Immers, bij een verkoop kan het zijn dat belanghebbende komt te beschikking over een aanzienlijk geldbedrag uit overwaarde op het koophuis, terwijl hij tegelijkertijd geholpen is met gemeenschapsgeld.

Hier is de afweging gemaakt om te kiezen voor een geldlening zodra er een bepaalde mate van overwaarde op het koophuis zit. Daarmee wordt rekening gehouden met de Vermogensgrens zoals die door de Wet is bepaald. De Wetgever heeft immers niet voor niets gesteld dat vermogen dat daaronder ligt niet mee wordt geteld als financiële draagkracht. Het kan niet de bedoeling zijn dat het verstrekken van een woonkostentoeslag in de vorm van een geldlening leidt tot een te laag eigen vermogen van belanghebbende.
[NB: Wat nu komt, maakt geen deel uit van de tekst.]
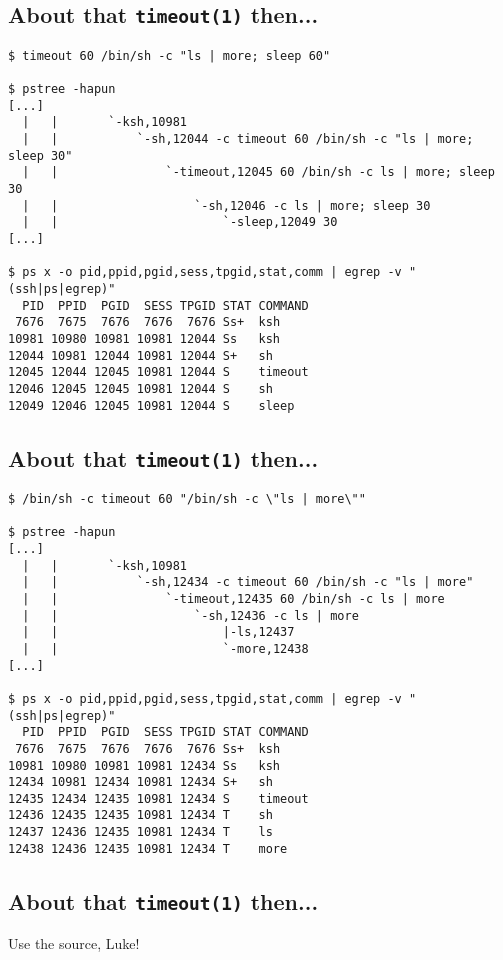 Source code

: \documentclass[xga]{xdvislides}
\newcommand{\smallish}{\fontsize{18}{18}\selectfont}
\begin{document}
\subsection{About that {\tt timeout(1)} then...}
\smallish
\begin{verbatim}
$ timeout 60 /bin/sh -c "ls | more; sleep 60"

$ pstree -hapun
[...]
  |   |       `-ksh,10981
  |   |           `-sh,12044 -c timeout 60 /bin/sh -c "ls | more; sleep 30"
  |   |               `-timeout,12045 60 /bin/sh -c ls | more; sleep 30
  |   |                   `-sh,12046 -c ls | more; sleep 30
  |   |                       `-sleep,12049 30
[...]

$ ps x -o pid,ppid,pgid,sess,tpgid,stat,comm | egrep -v "(ssh|ps|egrep)"
  PID  PPID  PGID  SESS TPGID STAT COMMAND
 7676  7675  7676  7676  7676 Ss+  ksh
10981 10980 10981 10981 12044 Ss   ksh
12044 10981 12044 10981 12044 S+   sh
12045 12044 12045 10981 12044 S    timeout
12046 12045 12045 10981 12044 S    sh
12049 12046 12045 10981 12044 S    sleep
\end{verbatim}

\subsection{About that {\tt timeout(1)} then...}
\smallish
\begin{verbatim}
$ /bin/sh -c timeout 60 "/bin/sh -c \"ls | more\""

$ pstree -hapun
[...]
  |   |       `-ksh,10981
  |   |           `-sh,12434 -c timeout 60 /bin/sh -c "ls | more"
  |   |               `-timeout,12435 60 /bin/sh -c ls | more
  |   |                   `-sh,12436 -c ls | more
  |   |                       |-ls,12437
  |   |                       `-more,12438
[...]

$ ps x -o pid,ppid,pgid,sess,tpgid,stat,comm | egrep -v "(ssh|ps|egrep)"
  PID  PPID  PGID  SESS TPGID STAT COMMAND
 7676  7675  7676  7676  7676 Ss+  ksh
10981 10980 10981 10981 12434 Ss   ksh
12434 10981 12434 10981 12434 S+   sh
12435 12434 12435 10981 12434 S    timeout
12436 12435 12435 10981 12434 T    sh
12437 12436 12435 10981 12434 T    ls
12438 12436 12435 10981 12434 T    more
\end{verbatim}

\subsection{About that {\tt timeout(1)} then...}
Use the source, Luke!
\\
\end{document}
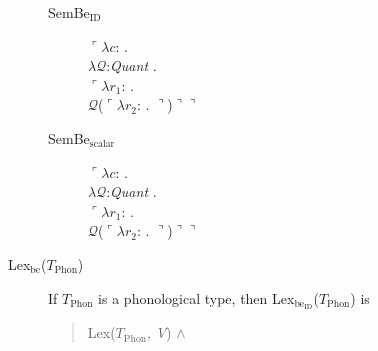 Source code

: \begin{description}
        \begin{description}
          
        \item[\textnormal{SemBe$_{\text{ID}}$}] \mbox{}

          $\ulcorner\lambda c$: . \\
        \hspace*{1em}$\lambda\mathcal{Q}$:\textit{Quant} . \\
        \hspace*{2em} $\ulcorner\lambda r_1$:
. \\
\hspace*{3em} $\mathcal{Q}$($\ulcorner\lambda
r_2$:
. $\urcorner$)$\urcorner\urcorner$

\item[\textnormal{SemBe$_{\text{scalar}}$}] \mbox{}

  $\ulcorner\lambda c$: . \\
        \hspace*{1em}$\lambda\mathcal{Q}$:\textit{Quant} . \\
        \hspace*{2em} $\ulcorner\lambda r_1$:
. \\
\hspace*{3em} $\mathcal{Q}$($\ulcorner\lambda
r_2$:
. $\urcorner$)$\urcorner\urcorner$

\end{description}


\item[\textnormal{Lex$_{\mathrm{be}}$($T_{\mathrm{Phon}}$)}] \mbox{}

  If $T_{\mathrm{Phon}}$ is a phonological type, then
  Lex$_{\mathrm{be}_{\text{ID}}}$($T_{\mathrm{Phon}}$) is
\begin{quote}
  Lex($T_{\mathrm{Phon}}$,
\textit{V}) \d{$\wedge$}
\end{quote}


\end{description}
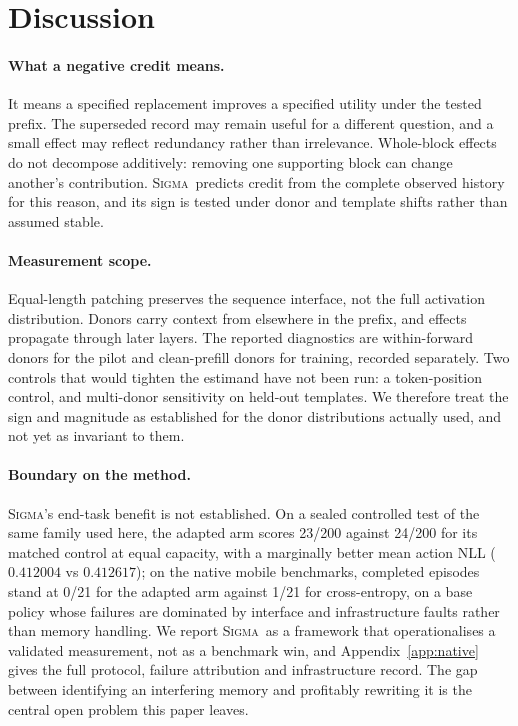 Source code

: \documentclass{article}
\newcommand{\method}{\textsc{Sigma}}
\begin{document}
\section{Discussion}
\label{sec:discussion}

\paragraph{What a negative credit means.} It means a specified replacement
improves a specified utility under the tested prefix. The superseded record may
remain useful for a different question, and a small effect may reflect
redundancy rather than irrelevance. Whole-block effects do not decompose
additively: removing one supporting block can change another's contribution.
\method\ predicts credit from the complete observed history for this reason, and
its sign is tested under donor and template shifts rather than assumed stable.

\paragraph{Measurement scope.} Equal-length patching preserves the sequence
interface, not the full activation distribution. Donors carry context from
elsewhere in the prefix, and effects propagate through later layers. The reported
diagnostics are within-forward donors for the pilot and clean-prefill donors for
training, recorded separately. Two controls that would tighten the estimand have
not been run: a token-position control, and multi-donor sensitivity on held-out
templates. We therefore treat the sign and magnitude as established for the
donor distributions actually used, and not yet as invariant to them.

\paragraph{Boundary on the method.} \method's end-task benefit is not
established. On a sealed controlled test of the same family used here, the
adapted arm scores 23/200 against 24/200 for its matched control at equal
capacity, with a marginally better mean action NLL ($0.412004$ vs $0.412617$);
on the native mobile benchmarks, completed episodes stand at 0/21 for the
adapted arm against 1/21 for cross-entropy, on a base policy whose failures are
dominated by interface and infrastructure faults rather than memory handling.
We report \method\ as a framework that operationalises a validated measurement,
not as a benchmark win, and Appendix~\ref{app:native} gives the full protocol,
failure attribution and infrastructure record. The gap between identifying an
interfering memory and profitably rewriting it is the central open problem this
paper leaves.
\end{document}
De terugvordering vindt plaats tot die financiële grens. In sommige gevallen betekent dat, dat er achteraf alsnog kwijtschelding plaats kan vinden voor een deel van de lening. Maar alles wat kan worden terugbetaald, wordt wel gevorderd.

Artikel 7

NVT

Artikel 8

Artikel 8 lid 2 sub a. Als belanghebbende geregistreerd staat als wanbetaler bij het CAK kan hij of zij zich niet aanvullend verzekeren en/of gebruik maken van de collectieve aanvullende verzekering van de gemeente. Er kan dan éénmalig bijzondere bijstand worden verstrekt voor kosten die zijn opgenomen in Gemeentepolis Garant Verzorgd 2 en/of Garant Tand verzorgd 2.

Artikel 9

NVT

Artikel 10

Lid 1. Bijzondere bijstand voor de eigen bijdrage wordt noodzakelijk geacht als er een toevoeging door de Raad voor rechtsbijstand is afgegeven.

Artikel 11

NVT

Artikel 12

Lid 2. Met zeer uitzonderlijke gevallen worden bijvoorbeeld bedoeld gevallen waarin de verhuizing noodzakelijk en onvermijdelijk is én op korte termijn moet plaatsvinden, terwijl dit niet te voorzien was, en het mede door de tijdsdruk niet mogelijk is voor belanghebbende om voldoende te kunnen reserveren. Het kan bijvoorbeeld gaan om situaties waarin veranderingen qua veiligheid of de gezondheid van belanghebbende en/of thuiswonende kinderen vraagt om een snelle verhuizing.